In reality, we are in a state of meditation when we focus our attention on a particular activity, a subject or a specific spot, and we let our mind observe this specific activity, uninterrupted and without entering into internal dialogue. Then the mind becomes still. If you have ever noticed what goes through your mind in your everyday life, you will realize how difficult it is to keep it calm, rid of criticism and of internal dialogue. It behaves as if it were talking with someone. In meditation, we first observe what is happening in our body, what attracts sensations, the thoughts that come to the surface. Simple observation, nothing more. And slowly we start to understand how the mind works.

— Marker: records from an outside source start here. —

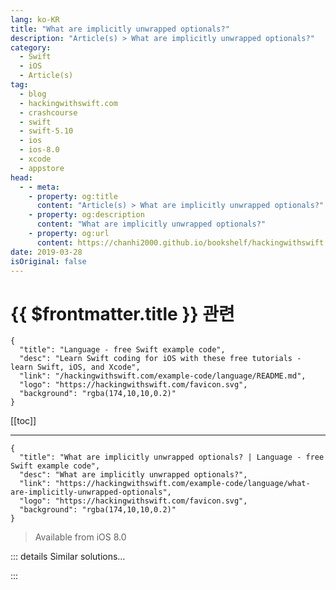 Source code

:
 ```yaml
---
lang: ko-KR
title: "What are implicitly unwrapped optionals?"
description: "Article(s) > What are implicitly unwrapped optionals?"
category:
  - Swift
  - iOS
  - Article(s)
tag: 
  - blog
  - hackingwithswift.com
  - crashcourse
  - swift
  - swift-5.10
  - ios
  - ios-8.0
  - xcode
  - appstore
head:
  - - meta:
    - property: og:title
      content: "Article(s) > What are implicitly unwrapped optionals?"
    - property: og:description
      content: "What are implicitly unwrapped optionals?"
    - property: og:url
      content: https://chanhi2000.github.io/bookshelf/hackingwithswift.com/example-code/language/what-are-implicitly-unwrapped-optionals.html
date: 2019-03-28
isOriginal: false
---
```


# {{ $frontmatter.title }} 관련

```component VPCard
{
  "title": "Language - free Swift example code",
  "desc": "Learn Swift coding for iOS with these free tutorials - learn Swift, iOS, and Xcode",
  "link": "/hackingwithswift.com/example-code/language/README.md",
  "logo": "https://hackingwithswift.com/favicon.svg",
  "background": "rgba(174,10,10,0.2)"
}
```

[[toc]]

---

```component VPCard
{
  "title": "What are implicitly unwrapped optionals? | Language - free Swift example code",
  "desc": "What are implicitly unwrapped optionals?",
  "link": "https://hackingwithswift.com/example-code/language/what-are-implicitly-unwrapped-optionals",
  "logo": "https://hackingwithswift.com/favicon.svg",
  "background": "rgba(174,10,10,0.2)"
}
```

> Available from iOS 8.0

<!-- TODO: 작성 -->

<!-- 
Regular Swift optionals, e.g. `String?`, may contain a value, but may also contain nil - they might have no value at all - so before we can use them we must check to see what they contain. These are a useful way of expressing uncertainty, because a full `String` (not optional) must always contain a string.

An implicitly unwrapped optional - written as `String!` - may also contain a value or be nil, but they don’t need to be checked before they are used. Checking an optionals value is called “unwrapping”, because we’re looking inside the optional box to see what it contains. *Implicitly unwrapping* that optional means that it’s still optional and might be nil, but Swift eliminates the need for unwrapping.

Now, you might read that and think “great! I hate unwrapping optionals with `if let`”, but there’s a problem: if you try to use a value that contains nil your code will crash. You can’t catch the error and you can’t stop it from happening: your code *will* crash. Implicitly unwrapped optionals require you to be absolutely sure there’s a value there before you use them.

And *now* you might be thinking “why would I want to take that risk?” The usual reason is that there are some things we all know will start life as being nil, but will be non-nil by the time we need them and won’t be nil again. For example, when you create outlets using Interface Builder it creates them all as implicitly unwrapped optionals because when your view controller is being created those outlets will all be nil, but shortly after they get set to real views and those won’t be destroyed until the whole view controller is destroyed.

Broadly speaking, you should avoid implicitly unwrapped optionals unless you’re certain they are safe - and even then you should think twice.

-->

::: details Similar solutions…

<!--
/example-code/language/optional-vs-implicitly-unwrapped-optional-whats-the-difference">Optional vs implicitly unwrapped optional: what’s the difference? 
/example-code/testing/how-to-check-and-unwrap-optionals-in-tests-using-xctunwrap">How to check and unwrap optionals in tests using XCTUnwrap() 
/example-code/language/when-is-it-safe-to-force-unwrap-optionals">When is it safe to force unwrap optionals? 
/quick-start/concurrency/understanding-how-global-actor-inference-works">Understanding how global actor inference works 
/example-code/language/how-to-unwrap-an-optional-in-swift">How to unwrap an optional in Swift</a>
-->

:::

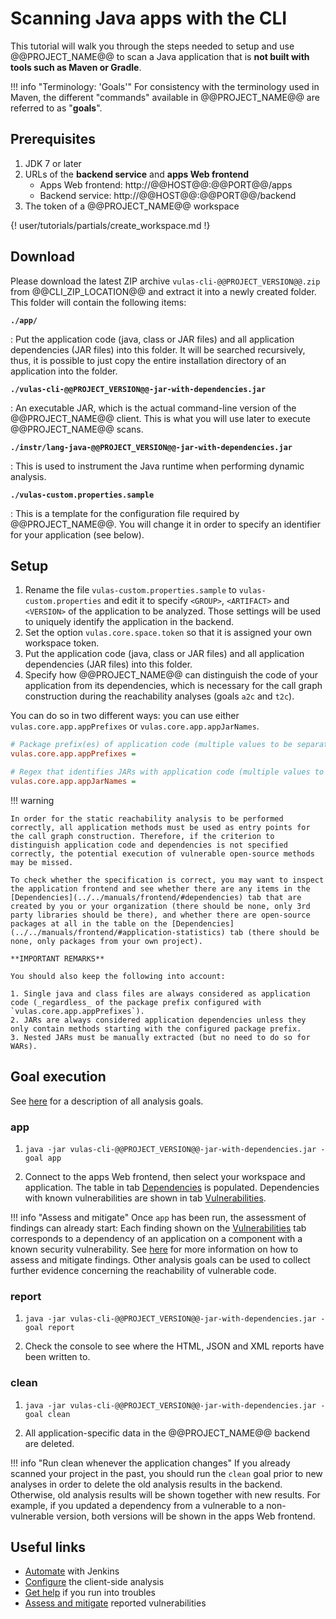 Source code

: # Scanning Java apps with the CLI

This tutorial will walk you through the steps needed to setup and use @@PROJECT_NAME@@ to scan
a Java application that is **not built with tools such as Maven or Gradle**.

!!! info "Terminology: 'Goals'"
    For consistency with the terminology used in Maven, the different "commands" available in @@PROJECT_NAME@@
    are referred to as "**goals**".

## Prerequisites

1. JDK 7 or later
2. URLs of the **backend service** and **apps Web frontend**
    - Apps Web frontend: http://@@HOST@@:@@PORT@@/apps
    - Backend service: http://@@HOST@@:@@PORT@@/backend
3. The token of a @@PROJECT_NAME@@ workspace

{! user/tutorials/partials/create_workspace.md !}

## Download

Please download the latest ZIP archive `vulas-cli-@@PROJECT_VERSION@@.zip` from @@CLI_ZIP_LOCATION@@ and extract it into a newly created folder.
This folder will contain the following items:

**`./app/`**

: Put the application code (java, class or JAR files) and all application dependencies (JAR files) into this folder. It will be searched recursively, thus, it is possible to just copy the entire installation directory of an application into the folder.

**`./vulas-cli-@@PROJECT_VERSION@@-jar-with-dependencies.jar`**

: An executable JAR, which is the actual command-line version of the @@PROJECT_NAME@@ client. This is what you will use later to execute @@PROJECT_NAME@@ scans.

**`./instr/lang-java-@@PROJECT_VERSION@@-jar-with-dependencies.jar`**

: This is used to instrument the Java runtime when performing dynamic analysis.

**`./vulas-custom.properties.sample`**

: This is a template for the configuration file required by @@PROJECT_NAME@@. You will change it in order to specify an identifier for your application (see below).

## Setup

1. Rename the file `vulas-custom.properties.sample` to `vulas-custom.properties` and edit it to specify `<GROUP>`, `<ARTIFACT>` and `<VERSION>` of the application to be analyzed. Those settings will be used to uniquely identify the application in the backend.
2. Set the option `vulas.core.space.token` so that it is assigned your own workspace token.
3. Put the application code (java, class or JAR files) and all application dependencies (JAR files) into this folder.
4. Specify how @@PROJECT_NAME@@ can distinguish the code of your application from its dependencies, which is necessary for the call graph construction during the reachability analyses (goals `a2c` and `t2c`).

You can do so in two different ways: you can use either `vulas.core.app.appPrefixes` or `vulas.core.app.appJarNames`.

```ini
# Package prefix(es) of application code (multiple values to be separated by comma), only relevant for CLI
vulas.core.app.appPrefixes =

# Regex that identifies JARs with application code (multiple values to be separated by comma), only relevant for CLI
vulas.core.app.appJarNames =
```

!!! warning

    In order for the static reachability analysis to be performed correctly, all application methods must be used as entry points for the call graph construction. Therefore, if the criterion to distinguish application code and dependencies is not specified correctly, the potential execution of vulnerable open-source methods may be missed.

    To check whether the specification is correct, you may want to inspect the application frontend and see whether there are any items in the [Dependencies](../../manuals/frontend/#dependencies) tab that are created by you or your organization (there should be none, only 3rd party libraries should be there), and whether there are open-source packages at all in the table on the [Dependencies](../../manuals/frontend/#application-statistics) tab (there should be none, only packages from your own project).

    **IMPORTANT REMARKS**

    You should also keep the following into account:

    1. Single java and class files are always considered as application code (_regardless_ of the package prefix configured with `vulas.core.app.appPrefixes`).
    2. JARs are always considered application dependencies unless they only contain methods starting with the configured package prefix.
    3. Nested JARs must be manually extracted (but no need to do so for WARs).

## Goal execution

See [here](../../manuals/analysis/) for a description of all analysis goals.

### app

1. `java -jar vulas-cli-@@PROJECT_VERSION@@-jar-with-dependencies.jar -goal app`

2. Connect to the apps Web frontend, then select your workspace and application. The table in tab [Dependencies](../../manuals/frontend/#dependencies) is populated. Dependencies with known vulnerabilities are shown in tab [Vulnerabilities](../../manuals/frontend/#vulnerabilities).

!!! info "Assess and mitigate"
    Once `app` has been run, the assessment of findings can already start: Each finding shown on the [Vulnerabilities](../../manuals/frontend/#vulnerabilities) tab corresponds to a dependency of an application on a component with a known security vulnerability. See [here](../../manuals/assess_and_mitigate/) for more information on how to assess and mitigate findings. Other analysis goals can be used to collect further evidence concerning the reachability of vulnerable code.

### report

1. `java -jar vulas-cli-@@PROJECT_VERSION@@-jar-with-dependencies.jar -goal report`

2. Check the console to see where the HTML, JSON and XML reports have been written to.

### clean

1. `java -jar vulas-cli-@@PROJECT_VERSION@@-jar-with-dependencies.jar -goal clean`

2. All application-specific data in the @@PROJECT_NAME@@ backend are deleted.

!!! info "Run clean whenever the application changes"
    If you already scanned your project in the past, you should run the `clean` goal prior to new analyses in order to delete the old analysis results in the backend. Otherwise, old analysis results will be shown together with new results. For example, if you updated a dependency from a vulnerable to a non-vulnerable version, both versions will be shown in the apps Web frontend.

## Useful links

- [Automate](../../tutorials/jenkins_howto) with Jenkins
- [Configure](../../manuals/setup/) the client-side analysis
- [Get help](../../support) if you run into troubles
- [Assess and mitigate](../../manuals/assess_and_mitigate) reported vulnerabilities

The experience of meditation varies from person to person. What remains common to most is the gradual silencing of the mind: our thoughts unfold and then dilute – distance is created between each thought. The mind never stops thinking. In fact this is its job. What we do when practicing meditation is to observe our thoughts without reacting to them. Just like with children: the more we react to them, the more they react to us. Instead of letting our thoughts pull us from here to there, we take control of our mind. We observe our thoughts, our sensations, without reacting to what is happening while doing so.,/p>
Meditation evolved in India in the last 2,500 years or more. Gautama Buddha was the first Buddha to reach enlightenment. He taught the importance of meditating and how it helps us understand the nature of the mind. He observed that human existence is based in pain – birth, disease, death, jealousy, etc. The mind only lets us appreciate life for short and rare moments. He observed that people create conflicts between each other, the causes of which are linked to this deeper pain. He observed this pain in such depth that he started talking about its nature and where it comes from, how to confront it, and the path to follow in order to deal with it. We meditate to relax, to quiet down, but in truth meditation leads us to understanding how the mind works. However, the Buddha insisted that one should not follow him blindly. Instead we should observe what happens inside our mind.
Meditation is not a religion, it is a science. We learn how our very own computer functions, and we come to understand that we all pretty much function in the same way. Compassion and love for ourselves and for the others are thus born.
In today’s exceedingly fast world where mind and body are constantly stimulated, sitting in silence, immobility and observation is liberating.